Bone Tomahawk (2015)
A powerful combination of realistic western and horror cannibal movie
I just see yesterday night the movie at the Sitges Fantastic Film Festival of Catalunya, and I only can praise the insight of his director and writer. As a great fan of both, dirty & twilight westerns of the seventies and horror splatter movies, I found very natural that combination, as we see a couple of times before. But I have to say that the fine drawing of characters, a little bit a la "Unforgiven", in combination with the slow but atmospheric and realistic pace of the timing, plus the brutal and gory explosion of final violence and crude action, works absolutely superbly, better than I expected. As personal variation on the classic cannibal Italian movies of the 80s, I think its a lot more honest and stylish than, by the way, Eli Roth's "The Green Inferno", and as twilight western with tragic and violent overtones, it remind me the best western ever made about the confrontation between white men and native Americans in the last Frontier times: Robert Aldrich's "Ulzana's Raid". If you like splatter survival from the 70s and 80s, and melancholic, demystifying, sad and violent westerns, if you read books like Jack Ketchum's "The Crossings" (wich is very much alike) and appreciate weird westerns as Mulligan's "The Stalking Moon", this is your movie.
City of Dark (1997)
A disturbing science fiction cyberpunk minimalistic thriller
This is the second feature film from Spanish-Canadian Bruno Lázaro, and it's again a disturbing and elegant movie.

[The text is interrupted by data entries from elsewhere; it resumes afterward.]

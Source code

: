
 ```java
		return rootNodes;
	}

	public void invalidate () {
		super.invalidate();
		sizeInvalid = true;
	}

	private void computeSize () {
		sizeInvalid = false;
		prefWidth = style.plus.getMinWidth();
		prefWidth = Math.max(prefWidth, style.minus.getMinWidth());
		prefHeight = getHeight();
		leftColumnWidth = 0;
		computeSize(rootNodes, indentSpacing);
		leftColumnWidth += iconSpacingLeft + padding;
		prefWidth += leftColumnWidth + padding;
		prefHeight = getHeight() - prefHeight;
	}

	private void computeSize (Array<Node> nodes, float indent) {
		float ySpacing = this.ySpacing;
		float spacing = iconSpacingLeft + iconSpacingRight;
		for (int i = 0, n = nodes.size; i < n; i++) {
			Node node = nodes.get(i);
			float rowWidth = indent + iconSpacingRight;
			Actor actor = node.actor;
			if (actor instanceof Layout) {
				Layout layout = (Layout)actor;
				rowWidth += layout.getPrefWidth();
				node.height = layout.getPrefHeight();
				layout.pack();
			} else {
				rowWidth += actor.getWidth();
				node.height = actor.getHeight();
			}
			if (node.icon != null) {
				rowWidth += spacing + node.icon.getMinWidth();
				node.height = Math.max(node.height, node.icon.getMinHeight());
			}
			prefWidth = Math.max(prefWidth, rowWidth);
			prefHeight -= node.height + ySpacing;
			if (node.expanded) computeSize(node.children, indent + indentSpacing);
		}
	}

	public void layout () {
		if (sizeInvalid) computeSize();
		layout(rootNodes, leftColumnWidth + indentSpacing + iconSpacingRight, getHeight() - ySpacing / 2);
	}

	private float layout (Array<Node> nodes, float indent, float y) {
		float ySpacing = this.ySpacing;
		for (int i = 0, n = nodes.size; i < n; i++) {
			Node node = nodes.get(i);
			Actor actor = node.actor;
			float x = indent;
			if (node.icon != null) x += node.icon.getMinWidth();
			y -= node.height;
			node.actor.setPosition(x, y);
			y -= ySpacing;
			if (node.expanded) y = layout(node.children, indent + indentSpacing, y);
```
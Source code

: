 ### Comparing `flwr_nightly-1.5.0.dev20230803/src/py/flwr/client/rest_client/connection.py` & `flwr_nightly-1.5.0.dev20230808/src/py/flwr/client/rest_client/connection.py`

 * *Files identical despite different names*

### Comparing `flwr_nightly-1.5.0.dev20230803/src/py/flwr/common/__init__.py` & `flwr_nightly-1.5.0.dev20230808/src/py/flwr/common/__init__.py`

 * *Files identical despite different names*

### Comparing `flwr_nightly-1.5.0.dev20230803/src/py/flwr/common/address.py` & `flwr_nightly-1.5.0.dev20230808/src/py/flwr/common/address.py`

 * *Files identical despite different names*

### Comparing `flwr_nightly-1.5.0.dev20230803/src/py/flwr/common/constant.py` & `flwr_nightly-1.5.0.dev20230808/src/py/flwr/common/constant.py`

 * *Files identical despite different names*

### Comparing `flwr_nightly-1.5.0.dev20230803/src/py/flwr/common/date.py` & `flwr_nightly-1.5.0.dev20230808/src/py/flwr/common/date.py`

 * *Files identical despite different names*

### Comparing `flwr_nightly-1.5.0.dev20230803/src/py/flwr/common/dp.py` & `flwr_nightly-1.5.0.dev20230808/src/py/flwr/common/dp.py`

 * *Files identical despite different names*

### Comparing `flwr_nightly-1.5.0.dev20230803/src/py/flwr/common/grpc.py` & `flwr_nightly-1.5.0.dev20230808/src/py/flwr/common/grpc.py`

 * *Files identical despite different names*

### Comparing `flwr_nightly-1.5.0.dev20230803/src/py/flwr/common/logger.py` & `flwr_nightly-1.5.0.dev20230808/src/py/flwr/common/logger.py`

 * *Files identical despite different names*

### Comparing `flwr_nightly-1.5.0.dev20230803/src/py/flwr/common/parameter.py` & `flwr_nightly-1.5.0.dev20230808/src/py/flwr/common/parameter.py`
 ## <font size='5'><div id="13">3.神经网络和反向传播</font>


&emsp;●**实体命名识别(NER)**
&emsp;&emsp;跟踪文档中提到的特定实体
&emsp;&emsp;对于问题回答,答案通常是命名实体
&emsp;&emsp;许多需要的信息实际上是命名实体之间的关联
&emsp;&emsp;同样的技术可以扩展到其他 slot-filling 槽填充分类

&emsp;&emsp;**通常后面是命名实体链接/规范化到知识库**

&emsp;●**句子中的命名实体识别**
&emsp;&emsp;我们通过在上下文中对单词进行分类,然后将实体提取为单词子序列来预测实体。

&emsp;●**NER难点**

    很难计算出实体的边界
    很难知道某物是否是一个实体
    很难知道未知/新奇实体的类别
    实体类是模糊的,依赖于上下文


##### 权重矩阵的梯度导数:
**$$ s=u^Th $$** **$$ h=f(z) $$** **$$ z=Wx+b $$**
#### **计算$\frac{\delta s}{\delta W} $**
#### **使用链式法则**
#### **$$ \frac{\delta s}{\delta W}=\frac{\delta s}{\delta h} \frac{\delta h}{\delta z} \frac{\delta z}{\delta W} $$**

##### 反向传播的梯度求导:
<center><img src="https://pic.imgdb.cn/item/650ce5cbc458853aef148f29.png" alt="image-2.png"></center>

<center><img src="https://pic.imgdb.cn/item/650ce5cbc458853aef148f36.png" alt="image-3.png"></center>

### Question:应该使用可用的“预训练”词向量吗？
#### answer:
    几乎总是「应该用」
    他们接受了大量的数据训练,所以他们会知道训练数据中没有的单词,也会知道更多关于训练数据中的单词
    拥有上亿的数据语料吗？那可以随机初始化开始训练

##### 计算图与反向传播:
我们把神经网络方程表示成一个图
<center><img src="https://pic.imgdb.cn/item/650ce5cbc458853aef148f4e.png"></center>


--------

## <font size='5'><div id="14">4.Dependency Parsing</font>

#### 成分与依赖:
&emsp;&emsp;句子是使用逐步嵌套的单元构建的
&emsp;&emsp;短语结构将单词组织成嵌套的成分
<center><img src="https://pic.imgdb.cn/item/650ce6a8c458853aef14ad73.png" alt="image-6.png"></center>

Is a sort of cyberpunk thriller, entirely shot in black and white, setting in a near future, when people have to live and work in cities at night, because the solar radiation makes impossible life by day... Or it seems. The main character is a scientific, working for a private company, who are creating a computer scanner with the capacity of reading the dreams and memories of human mind, and alterate them too. Soon (spoiler), a girl, kind of hacker, discover that his work is used by obscure powers for more dark purposes than science: total control over population. Besides the well constructed intrigue, in the path of Phil Dick or William Gibson, the real point is the beautiful, inventive and disturbing use of architecture and urban spaces, seeing "the imminence of the future in the present", in the way of Godard's "Alphaville", Marker "La Jetée" or the first Cronenberg -"Stereo" and "Crimes of the Future-. Poetic, intimate, sexy and experimental, it's minimalistic SF at his best, like "Pi" or "Primer", and an acid critic to consumerism and mind control.
The Traveller (1989)
A sensitive piece of anthropological and personal drama
This is a little but very intelligent and sensitive movie, by a Spanish Canadian movie maker and film teacher, and a real surprise for all lovers of art cinema. It's about the personal quest of a strange character, a Canadian professor, expert on native culture, who leaves the teaching for selling Indian masks, but return to the university and begins a long travel in search of forgive and sense. He was raised for the natives in his childhood, and following the signs -mainly a raven who sees constantly flying over him- he must return to the woods to learn how to live according to his two cultures, and to pay his debts. But this is not melodrama. I'ts pure cinematic art, with not too much talking, impressive sound editing and beautiful and intriguing images. Intimate, slowly paced and fascinating, the first film of Lázaro Pacheco reminds me of Peter Weir, Herzog, Bergman and Nicolas Roeg. A beautiful and intriguing piece of magic realism, with a disturbing use of the native imaginary and myths, and with an open and bitter end, maybe not for all tastes.